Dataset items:
···
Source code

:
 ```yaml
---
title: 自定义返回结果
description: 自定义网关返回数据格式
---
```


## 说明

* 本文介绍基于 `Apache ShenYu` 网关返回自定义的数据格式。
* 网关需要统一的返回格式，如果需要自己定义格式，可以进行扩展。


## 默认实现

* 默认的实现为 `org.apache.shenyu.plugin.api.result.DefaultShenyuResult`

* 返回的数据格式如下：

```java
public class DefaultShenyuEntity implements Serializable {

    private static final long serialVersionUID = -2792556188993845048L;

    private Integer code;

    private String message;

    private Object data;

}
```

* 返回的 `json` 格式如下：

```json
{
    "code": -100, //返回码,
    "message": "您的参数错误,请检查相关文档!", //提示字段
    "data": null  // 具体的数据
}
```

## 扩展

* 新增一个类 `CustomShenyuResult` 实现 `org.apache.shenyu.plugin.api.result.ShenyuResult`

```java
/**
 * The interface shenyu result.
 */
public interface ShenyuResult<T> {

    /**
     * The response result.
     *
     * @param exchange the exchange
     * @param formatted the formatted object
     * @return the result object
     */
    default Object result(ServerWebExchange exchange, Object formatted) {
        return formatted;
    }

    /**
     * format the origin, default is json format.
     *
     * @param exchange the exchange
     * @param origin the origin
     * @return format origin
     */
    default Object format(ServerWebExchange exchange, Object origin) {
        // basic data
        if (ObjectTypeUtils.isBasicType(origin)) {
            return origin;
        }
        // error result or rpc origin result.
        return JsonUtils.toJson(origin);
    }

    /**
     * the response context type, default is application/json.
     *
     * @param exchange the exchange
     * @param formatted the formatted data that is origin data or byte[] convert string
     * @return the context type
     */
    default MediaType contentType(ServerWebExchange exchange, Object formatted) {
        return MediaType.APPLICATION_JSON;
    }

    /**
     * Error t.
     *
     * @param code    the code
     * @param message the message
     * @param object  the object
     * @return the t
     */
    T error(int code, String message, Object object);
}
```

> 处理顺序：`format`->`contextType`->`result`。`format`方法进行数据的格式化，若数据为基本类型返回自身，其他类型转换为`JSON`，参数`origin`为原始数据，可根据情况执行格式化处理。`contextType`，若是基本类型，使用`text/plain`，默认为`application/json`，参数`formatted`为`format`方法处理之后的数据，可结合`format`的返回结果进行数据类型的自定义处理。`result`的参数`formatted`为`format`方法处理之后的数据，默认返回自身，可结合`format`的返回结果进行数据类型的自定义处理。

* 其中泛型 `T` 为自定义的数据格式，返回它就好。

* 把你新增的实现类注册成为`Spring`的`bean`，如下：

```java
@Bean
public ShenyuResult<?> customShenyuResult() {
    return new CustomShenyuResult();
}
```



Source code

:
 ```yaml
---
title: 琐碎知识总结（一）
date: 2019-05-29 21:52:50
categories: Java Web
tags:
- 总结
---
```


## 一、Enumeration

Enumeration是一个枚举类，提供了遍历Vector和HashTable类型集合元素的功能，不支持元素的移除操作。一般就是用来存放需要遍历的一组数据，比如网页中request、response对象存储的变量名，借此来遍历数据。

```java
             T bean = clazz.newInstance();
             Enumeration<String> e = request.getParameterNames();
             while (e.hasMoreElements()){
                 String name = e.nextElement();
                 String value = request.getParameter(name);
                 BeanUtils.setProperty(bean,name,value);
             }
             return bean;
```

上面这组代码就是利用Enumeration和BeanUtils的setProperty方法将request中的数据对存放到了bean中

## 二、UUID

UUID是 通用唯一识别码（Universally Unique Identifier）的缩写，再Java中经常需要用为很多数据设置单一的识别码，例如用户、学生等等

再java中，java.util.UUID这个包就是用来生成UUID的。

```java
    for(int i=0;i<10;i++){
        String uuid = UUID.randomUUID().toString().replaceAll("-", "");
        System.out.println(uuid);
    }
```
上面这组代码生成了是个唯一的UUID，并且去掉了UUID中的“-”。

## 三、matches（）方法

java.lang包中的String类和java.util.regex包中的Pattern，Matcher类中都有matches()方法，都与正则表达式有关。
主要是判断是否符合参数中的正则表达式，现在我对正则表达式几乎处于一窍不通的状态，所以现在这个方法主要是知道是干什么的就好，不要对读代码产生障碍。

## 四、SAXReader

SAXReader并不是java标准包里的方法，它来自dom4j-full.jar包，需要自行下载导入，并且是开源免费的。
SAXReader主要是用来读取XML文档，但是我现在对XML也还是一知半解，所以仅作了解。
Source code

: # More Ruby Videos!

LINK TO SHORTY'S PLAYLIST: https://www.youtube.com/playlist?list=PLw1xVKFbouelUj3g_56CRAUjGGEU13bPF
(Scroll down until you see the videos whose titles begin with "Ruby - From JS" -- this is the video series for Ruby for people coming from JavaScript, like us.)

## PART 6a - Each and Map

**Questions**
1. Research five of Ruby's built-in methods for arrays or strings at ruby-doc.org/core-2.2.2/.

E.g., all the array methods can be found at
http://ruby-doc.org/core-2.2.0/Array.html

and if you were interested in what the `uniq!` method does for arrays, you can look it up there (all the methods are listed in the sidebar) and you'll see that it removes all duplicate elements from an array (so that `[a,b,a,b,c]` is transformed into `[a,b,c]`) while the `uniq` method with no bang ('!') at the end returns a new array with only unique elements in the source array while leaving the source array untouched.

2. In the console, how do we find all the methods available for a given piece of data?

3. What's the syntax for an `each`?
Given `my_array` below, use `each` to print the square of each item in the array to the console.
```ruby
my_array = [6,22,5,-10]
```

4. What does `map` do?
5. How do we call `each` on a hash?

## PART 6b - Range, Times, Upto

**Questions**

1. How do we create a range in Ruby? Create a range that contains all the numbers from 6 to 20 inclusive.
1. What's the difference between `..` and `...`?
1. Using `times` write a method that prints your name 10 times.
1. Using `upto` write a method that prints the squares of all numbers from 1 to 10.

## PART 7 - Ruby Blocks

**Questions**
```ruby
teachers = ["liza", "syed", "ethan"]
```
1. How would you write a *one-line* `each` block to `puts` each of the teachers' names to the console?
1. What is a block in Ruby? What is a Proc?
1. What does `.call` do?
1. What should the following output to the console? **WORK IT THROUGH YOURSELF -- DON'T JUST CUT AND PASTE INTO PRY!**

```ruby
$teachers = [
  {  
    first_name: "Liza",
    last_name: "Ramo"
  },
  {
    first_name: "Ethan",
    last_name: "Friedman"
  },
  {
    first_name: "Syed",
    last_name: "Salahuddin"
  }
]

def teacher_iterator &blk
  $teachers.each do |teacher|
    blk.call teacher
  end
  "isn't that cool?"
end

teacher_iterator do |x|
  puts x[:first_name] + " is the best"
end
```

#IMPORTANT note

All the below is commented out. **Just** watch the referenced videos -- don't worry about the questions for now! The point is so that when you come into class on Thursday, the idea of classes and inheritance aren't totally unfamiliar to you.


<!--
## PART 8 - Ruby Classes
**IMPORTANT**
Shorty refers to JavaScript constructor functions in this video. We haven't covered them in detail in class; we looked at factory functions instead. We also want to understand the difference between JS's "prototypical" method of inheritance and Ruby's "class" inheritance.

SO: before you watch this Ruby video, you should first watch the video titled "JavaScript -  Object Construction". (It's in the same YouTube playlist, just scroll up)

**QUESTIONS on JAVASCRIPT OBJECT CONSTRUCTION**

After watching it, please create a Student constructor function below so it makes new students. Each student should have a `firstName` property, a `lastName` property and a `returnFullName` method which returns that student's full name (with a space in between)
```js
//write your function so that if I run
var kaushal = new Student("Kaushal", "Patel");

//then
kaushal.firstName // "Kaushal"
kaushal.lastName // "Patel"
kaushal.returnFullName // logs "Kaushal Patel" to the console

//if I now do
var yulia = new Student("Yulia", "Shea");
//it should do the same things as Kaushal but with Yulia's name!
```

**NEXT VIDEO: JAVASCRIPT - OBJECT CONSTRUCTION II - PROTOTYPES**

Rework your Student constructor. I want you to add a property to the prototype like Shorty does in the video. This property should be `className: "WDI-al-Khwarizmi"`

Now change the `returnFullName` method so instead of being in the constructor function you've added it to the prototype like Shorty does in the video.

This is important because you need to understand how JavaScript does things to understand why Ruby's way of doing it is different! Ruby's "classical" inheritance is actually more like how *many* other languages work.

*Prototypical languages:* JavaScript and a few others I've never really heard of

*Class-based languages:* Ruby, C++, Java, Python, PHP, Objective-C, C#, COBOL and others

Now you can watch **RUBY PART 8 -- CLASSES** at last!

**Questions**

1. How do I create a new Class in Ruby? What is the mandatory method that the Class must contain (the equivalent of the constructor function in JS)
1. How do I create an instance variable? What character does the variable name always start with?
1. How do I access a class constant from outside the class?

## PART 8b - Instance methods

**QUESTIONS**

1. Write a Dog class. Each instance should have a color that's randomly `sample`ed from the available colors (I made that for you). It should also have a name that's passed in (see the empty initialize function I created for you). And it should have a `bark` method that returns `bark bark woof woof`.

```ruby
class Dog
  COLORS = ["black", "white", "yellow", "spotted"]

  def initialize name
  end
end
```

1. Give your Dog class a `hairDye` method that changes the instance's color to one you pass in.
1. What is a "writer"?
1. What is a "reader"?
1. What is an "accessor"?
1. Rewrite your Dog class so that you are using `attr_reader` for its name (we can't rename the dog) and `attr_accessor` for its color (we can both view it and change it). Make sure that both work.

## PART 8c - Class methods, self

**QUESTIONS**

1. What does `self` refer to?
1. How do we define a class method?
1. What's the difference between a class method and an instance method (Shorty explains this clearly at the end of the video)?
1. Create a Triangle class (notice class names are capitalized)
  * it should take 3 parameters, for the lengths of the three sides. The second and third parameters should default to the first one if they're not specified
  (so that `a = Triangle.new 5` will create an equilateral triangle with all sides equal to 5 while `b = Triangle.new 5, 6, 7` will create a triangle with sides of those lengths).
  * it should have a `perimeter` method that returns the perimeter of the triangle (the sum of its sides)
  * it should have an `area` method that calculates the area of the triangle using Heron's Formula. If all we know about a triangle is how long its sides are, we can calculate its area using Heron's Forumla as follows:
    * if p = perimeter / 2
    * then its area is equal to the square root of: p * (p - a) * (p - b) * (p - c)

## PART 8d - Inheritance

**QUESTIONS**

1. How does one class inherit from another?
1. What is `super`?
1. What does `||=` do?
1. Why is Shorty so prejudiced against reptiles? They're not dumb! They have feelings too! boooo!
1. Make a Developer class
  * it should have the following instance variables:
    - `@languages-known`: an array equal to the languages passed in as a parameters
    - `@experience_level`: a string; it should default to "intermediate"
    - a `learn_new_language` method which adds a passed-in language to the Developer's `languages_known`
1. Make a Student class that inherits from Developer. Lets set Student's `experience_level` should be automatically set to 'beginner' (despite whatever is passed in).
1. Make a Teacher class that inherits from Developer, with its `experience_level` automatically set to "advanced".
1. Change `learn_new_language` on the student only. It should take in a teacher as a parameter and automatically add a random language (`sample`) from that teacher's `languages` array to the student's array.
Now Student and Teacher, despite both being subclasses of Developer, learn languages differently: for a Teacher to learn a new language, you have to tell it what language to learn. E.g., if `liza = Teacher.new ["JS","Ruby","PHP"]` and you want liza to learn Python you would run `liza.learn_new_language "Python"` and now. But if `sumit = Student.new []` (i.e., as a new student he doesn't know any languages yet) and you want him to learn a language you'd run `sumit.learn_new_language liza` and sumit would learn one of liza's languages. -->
···
Working through the records, copy each line in which the word "same" appears.

Response area:
SO: before you watch this Ruby video, you should first watch the video titled "JavaScript -  Object Construction". (It's in the same YouTube playlist, just scroll up)
//it should do the same things as Kaushal but with Yulia's name!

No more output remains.